== PROBLEM STATEMENT ==
Images excluded, reproduce each line of the records exactly as it stands.

*** Begin section ***

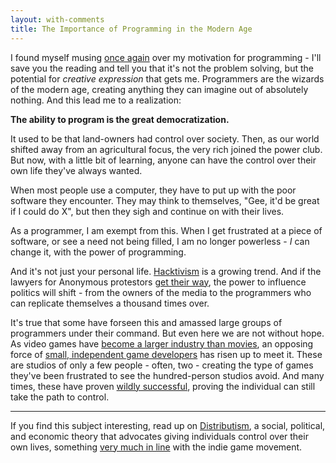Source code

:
 ```yaml
---
layout: with-comments
title: The Importance of Programming in the Modern Age
---
```


I found myself musing [once again] over my motivation for programming - I'll
save you the reading and tell you that it's not the problem solving, but the
potential for *creative expression* that gets me.  Programmers are the wizards
of the modern age, creating anything they can imagine out of absolutely
nothing.  And this lead me to a realization:

**The ability to program is the great democratization.**

It used to be that land-owners had control over society.  Then, as our world
shifted away from an agricultural focus, the very rich joined the power club.
But now, with a little bit of learning, anyone can have the control over their
own life they've always wanted.

When most people use a computer, they have to put up with the poor software
they encounter.  They may think to themselves, "Gee, it'd be great if I could
do X", but then they sigh and continue on with their lives.

As a programmer, I am exempt from this.  When I get frustrated at a piece of
software, or see a need not being filled, I am no longer powerless - *I* can
change it, with the power of programming.

And it's not just your personal life.  [Hacktivism] is a growing trend.  And if
the lawyers for Anonymous protestors [get their way][DOS is free speech], the
power to influence politics will shift - from the owners of the media to the
programmers who can replicate themselves a thousand times over.

It's true that some have forseen this and amassed large groups of programmers
under their command.  But even here we are not without hope.  As video games
have [become a larger industry than movies][vg>m], an opposing force of [small,
independent game developers][indie games] has risen up to meet it.  These are
studios of only a few people - often, two - creating the type of games they've
been frustrated to see the hundred-person studios avoid.  And many times, these
have proven [wildly successful][Minecraft], proving the individual can still
take the path to control.

--------------------------------------------------------------------------------

If you find this subject interesting, read up on [Distributism], a social,
political, and economic theory that advocates giving individuals control over
their own lives, something [very much in line][Telepath Tactics] with the indie
game movement.

[once again]: /2011/01/04/where-i-talk-about-myself.html
[Hacktivism]: http://en.wikipedia.org/wiki/Hacktivism
[DOS is free speech]: http://www.theverge.com/2013/1/9/3856202/anonymous-wants-ddos-attacks-to-be-protected-under-free-speech
[vg>m]: http://www.guardian.co.uk/technology/gamesblog/2009/sep/27/videogames-hollywood
[indie games]: http://en.wikipedia.org/wiki/Indie_game
[Minecraft]: http://en.wikipedia.org/wiki/Minecraft#Reception
[Distributism]: http://en.wikipedia.org/wiki/Distributism
[Telepath Tactics]: http://www.fortressofdoors.com/2012/12/indie-solidarity-telepath-tactics.html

*** End section ***

== OUTPUT OF THE EXERCISE ==
Source code

:
 ```yaml
---
layout: with-comments
title: The Importance of Programming in the Modern Age
---
```


I found myself musing [once again] over my motivation for programming - I'll
save you the reading and tell you that it's not the problem solving, but the
potential for *creative expression* that gets me.  Programmers are the wizards
of the modern age, creating anything they can imagine out of absolutely
nothing.  And this lead me to a realization:

**The ability to program is the great democratization.**

It used to be that land-owners had control over society.  Then, as our world
shifted away from an agricultural focus, the very rich joined the power club.
But now, with a little bit of learning, anyone can have the control over their
own life they've always wanted.

When most people use a computer, they have to put up with the poor software
they encounter.  They may think to themselves, "Gee, it'd be great if I could
do X", but then they sigh and continue on with their lives.

As a programmer, I am exempt from this.  When I get frustrated at a piece of
software, or see a need not being filled, I am no longer powerless - *I* can
change it, with the power of programming.

And it's not just your personal life.  [Hacktivism] is a growing trend.  And if
the lawyers for Anonymous protestors [get their way][DOS is free speech], the
power to influence politics will shift - from the owners of the media to the
programmers who can replicate themselves a thousand times over.

It's true that some have forseen this and amassed large groups of programmers
under their command.  But even here we are not without hope.  As video games
have [become a larger industry than movies][vg>m], an opposing force of [small,
independent game developers][indie games] has risen up to meet it.  These are
studios of only a few people - often, two - creating the type of games they've
been frustrated to see the hundred-person studios avoid.  And many times, these
have proven [wildly successful][Minecraft], proving the individual can still
take the path to control.

--------------------------------------------------------------------------------

If you find this subject interesting, read up on [Distributism], a social,
political, and economic theory that advocates giving individuals control over
their own lives, something [very much in line][Telepath Tactics] with the indie
game movement.

[once again]: /2011/01/04/where-i-talk-about-myself.html
[Hacktivism]: http://en.wikipedia.org/wiki/Hacktivism
[DOS is free speech]: http://www.theverge.com/2013/1/9/3856202/anonymous-wants-ddos-attacks-to-be-protected-under-free-speech
[vg>m]: http://www.guardian.co.uk/technology/gamesblog/2009/sep/27/videogames-hollywood
[indie games]: http://en.wikipedia.org/wiki/Indie_game
[Minecraft]: http://en.wikipedia.org/wiki/Minecraft#Reception
[Distributism]: http://en.wikipedia.org/wiki/Distributism
[Telepath Tactics]: http://www.fortressofdoors.com/2012/12/indie-solidarity-telepath-tactics.html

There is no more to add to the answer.